* **Directions**
Reproduce the entire listing below exactly.

=== Source material ===

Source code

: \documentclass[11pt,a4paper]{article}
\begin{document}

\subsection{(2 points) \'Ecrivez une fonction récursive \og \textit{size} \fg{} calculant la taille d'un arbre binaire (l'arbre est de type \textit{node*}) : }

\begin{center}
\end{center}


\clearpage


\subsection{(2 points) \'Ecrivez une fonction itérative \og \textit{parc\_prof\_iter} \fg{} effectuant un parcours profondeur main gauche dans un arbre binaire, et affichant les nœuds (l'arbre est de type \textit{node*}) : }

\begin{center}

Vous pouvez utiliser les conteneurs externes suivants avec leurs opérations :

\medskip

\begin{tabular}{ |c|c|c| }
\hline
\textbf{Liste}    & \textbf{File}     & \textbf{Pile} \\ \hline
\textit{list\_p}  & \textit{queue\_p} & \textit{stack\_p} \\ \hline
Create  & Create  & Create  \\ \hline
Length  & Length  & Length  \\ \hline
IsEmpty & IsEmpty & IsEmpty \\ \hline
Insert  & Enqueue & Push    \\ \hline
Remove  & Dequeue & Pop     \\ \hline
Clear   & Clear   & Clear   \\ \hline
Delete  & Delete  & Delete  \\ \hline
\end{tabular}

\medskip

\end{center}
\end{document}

===

* **Solved problem**
Source code

: \documentclass[11pt,a4paper]{article}
\begin{document}

\subsection{(2 points) \'Ecrivez une fonction récursive \og \textit{size} \fg{} calculant la taille d'un arbre binaire (l'arbre est de type \textit{node*}) : }

\begin{center}
\end{center}


\clearpage


\subsection{(2 points) \'Ecrivez une fonction itérative \og \textit{parc\_prof\_iter} \fg{} effectuant un parcours profondeur main gauche dans un arbre binaire, et affichant les nœuds (l'arbre est de type \textit{node*}) : }

\begin{center}

Vous pouvez utiliser les conteneurs externes suivants avec leurs opérations :

\medskip

\begin{tabular}{ |c|c|c| }
\hline
\textbf{Liste}    & \textbf{File}     & \textbf{Pile} \\ \hline
\textit{list\_p}  & \textit{queue\_p} & \textit{stack\_p} \\ \hline
Create  & Create  & Create  \\ \hline
Length  & Length  & Length  \\ \hline
IsEmpty & IsEmpty & IsEmpty \\ \hline
Insert  & Enqueue & Push    \\ \hline
Remove  & Dequeue & Pop     \\ \hline
Clear   & Clear   & Clear   \\ \hline
Delete  & Delete  & Delete  \\ \hline
\end{tabular}

\medskip

\end{center}
\end{document}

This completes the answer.